Everything is based on Divine mercy. You will lead me, I must listen to You. He will lead me, I must trust in You. Life ceases being a lonesome and laborious monologue, it becomes a dialogue, it becomes more like: Cor ad Cor loquitor.8
Here, this life of interior knowledge of and obedience to Christ rooted in the love of Christ brings Delp to a martyrdom of indifference—a radical availability to be led and sustained by Christ. Such a personal relationship with Christ will enable Delp to persevere in the tribulations of imprisonment. The most poignant treatment of the devotion occurs in a journal entry dated 1 November 1938—a few days before the end of the retreat. The devotion to the Sacred Heart of Jesus is described as a spiritual practice that involves the Trinity and self-sacrificing service. Delp writes:
I must live intimately with my God; I to you; intimacy; and have joy in Him and meet Him with the heart…The Heart of Jesus is the way of sacrifice, of fidelity, of passion; His Heart leads me to the Father. Only the Lover can be the true man.
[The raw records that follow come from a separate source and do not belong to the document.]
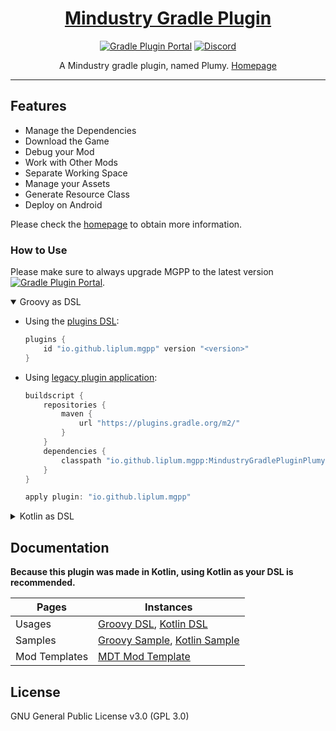 <div align="center">

# [Mindustry Gradle Plugin](https://plumygame.github.io/mgpp/)
[![Gradle Plugin Portal](https://img.shields.io/gradle-plugin-portal/v/io.github.liplum.mgpp?color=02303a&label=Gradle%20Plugin&logo=Gradle&style=for-the-badge)](https://plugins.gradle.org/plugin/io.github.liplum.mgpp)
[![Discord](https://img.shields.io/discord/937228972041842718?color=%23529b69&label=Discord&logo=Discord&style=for-the-badge)](https://discord.gg/3Hrep3WtUz)

A Mindustry gradle plugin, named Plumy.
[Homepage](https://plumygame.github.io/mgpp/)
___
</div>

## Features

- Manage the Dependencies
- Download the Game
- Debug your Mod
- Work with Other Mods
- Separate Working Space
- Manage your Assets
- Generate Resource Class
- Deploy on Android

Please check the [homepage](https://plumygame.github.io/mgpp/) to obtain more information.

### How to Use

Please make sure to always upgrade MGPP to the latest version [![Gradle Plugin Portal](https://img.shields.io/gradle-plugin-portal/v/io.github.liplum.mgpp?color=02303a&label=&logo=Gradle&style=for-the-badge)](https://plugins.gradle.org/plugin/io.github.liplum.mgpp).

<details open>
<summary>
    Groovy as DSL
</summary>

- Using the [plugins DSL](https://docs.gradle.org/current/userguide/plugins.html#sec:plugins_block):
    ```groovy
    plugins {
        id "io.github.liplum.mgpp" version "<version>"
    }
    ```
- Using [legacy plugin application](https://docs.gradle.org/current/userguide/plugins.html#sec:old_plugin_application):
    ```groovy
    buildscript {
        repositories {
            maven {
                url "https://plugins.gradle.org/m2/"
            }
        }
        dependencies {
            classpath "io.github.liplum.mgpp:MindustryGradlePluginPlumy:<version>"
        }
    }
    
    apply plugin: "io.github.liplum.mgpp"
    ```

</details>
<details>
<summary>
    Kotlin as DSL
</summary>

- Using the [plugins DSL](https://docs.gradle.org/current/userguide/plugins.html#sec:plugins_block):
    ```kotlin
    plugins {
      id("io.github.liplum.mgpp") version "<version>"
    }
    ```
- Using [legacy plugin application](https://docs.gradle.org/current/userguide/plugins.html#sec:old_plugin_application):
    ```kotlin
    buildscript {
        repositories {
            maven { url = uri("https://plugins.gradle.org/m2/") }
        }
        dependencies {
            classpath("io.github.liplum.mgpp:MindustryGradlePluginPlumy:<version>")
        }
    }
    
    apply(plugin = "io.github.liplum.mgpp")
    ```

</details>

## Documentation

**Because this plugin was made in Kotlin, using Kotlin as your DSL is recommended.**

| Pages         | Instances                                                                                                                                                      |
|---------------|----------------------------------------------------------------------------------------------------------------------------------------------------------------|
| Usages        | [Groovy DSL](https://plumygame.github.io/mgpp/groovy.html), [Kotlin DSL](https://plumygame.github.io/mgpp/kotlin.html)                                         |
| Samples       | [Groovy Sample](https://github.com/PlumyGame/mgpp/tree/master/TestProjectGroovy), [Kotlin Sample](https://github.com/PlumyGame/mgpp/tree/master/TestProjectKt) |
| Mod Templates | [MDT Mod Template](https://github.com/liplum/MdtModTemplate)                                                                                                   |


## License

GNU General Public License v3.0 (GPL 3.0)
Everything else is a sham and a fraud. In the Kingdom of God, there is no self-made man. An open heart [receives] the thoughts of God. An open ear [receives] his guidance. Life either comes to grips with the great Heart or nothing else. 9
Here, Delp acknowledges that authentic knowledge of God and the human self emerges from a conscious intimacy with Jesus Christ, who is the bridge between God and the human person, and, as such, is the perfect realization of human existence. Furthermore, persons should look to Jesus for their fulfillment, because the dynamic of discipleship becomes possible only in relationship with Christ, who enables the person to lead a life of self-sacrifice.
The Heart of Jesus devotion helped Delp to recognize that following Christ engages all of a person’s abilities, and draws them into Christ’s work of redemption. This openness will require allowing God’s grace to build upon human nature, challenging any un-freedom, and instilling a disposition of selflessness:
I must get away from myself—and learn how to serve and sacrifice. I am a great egoist . . . Love learns with Jesus Christ on the way of the Cross. A person pays attention because God loves him . . . I have been created and called to love God, to serve God, for joy in God.10
For Delp, a person cannot find or establish his own purpose in life; it is only in intimacy with Christ that a person can understand the meaning of his existence. He reaffirms this experience in the following day’s journal entry: “The Heart of Jesus is the way of sacrifice, faithfulness to the Trinity, to the Father. The Cross is the way of the Heart of Jesus.”11
The Hubris of Sebastian Rodrigues
The protagonist of Silence is the presumptuous young Jesuit priest Sebastian Rodrigues, who undertakes a furtive mission to Japan to find out if his former teacher, Jesuit Father Ferreira, truly committed apostasy. On the surface, Rodrigues embodies a passionate faith; he is self-assured and optimistic about his capacity to endure physical and mental suffering for his assignment. From the start, it is evident that Rodrigues evinces a heroic priesthood, representing the best of the Jesuits. Rodrigues’ confident view of himself and faith starts to unravel once he arrives in the swamp of Japan, his mission being fraught with complications. These difficulties are discernible from Rodrigues’ first interactions with the Japanese Christians—he pities them, describing them as “ignorant peasants.” Rodrigues is particularly annoyed by a vagrant named Kichijiro, an apostate Christian, who watched his family die, and is now clinging to the young Jesuit priest. The doddering, pathetic, and shameful Kichijiro plays the foil to the heroic Rodrigues.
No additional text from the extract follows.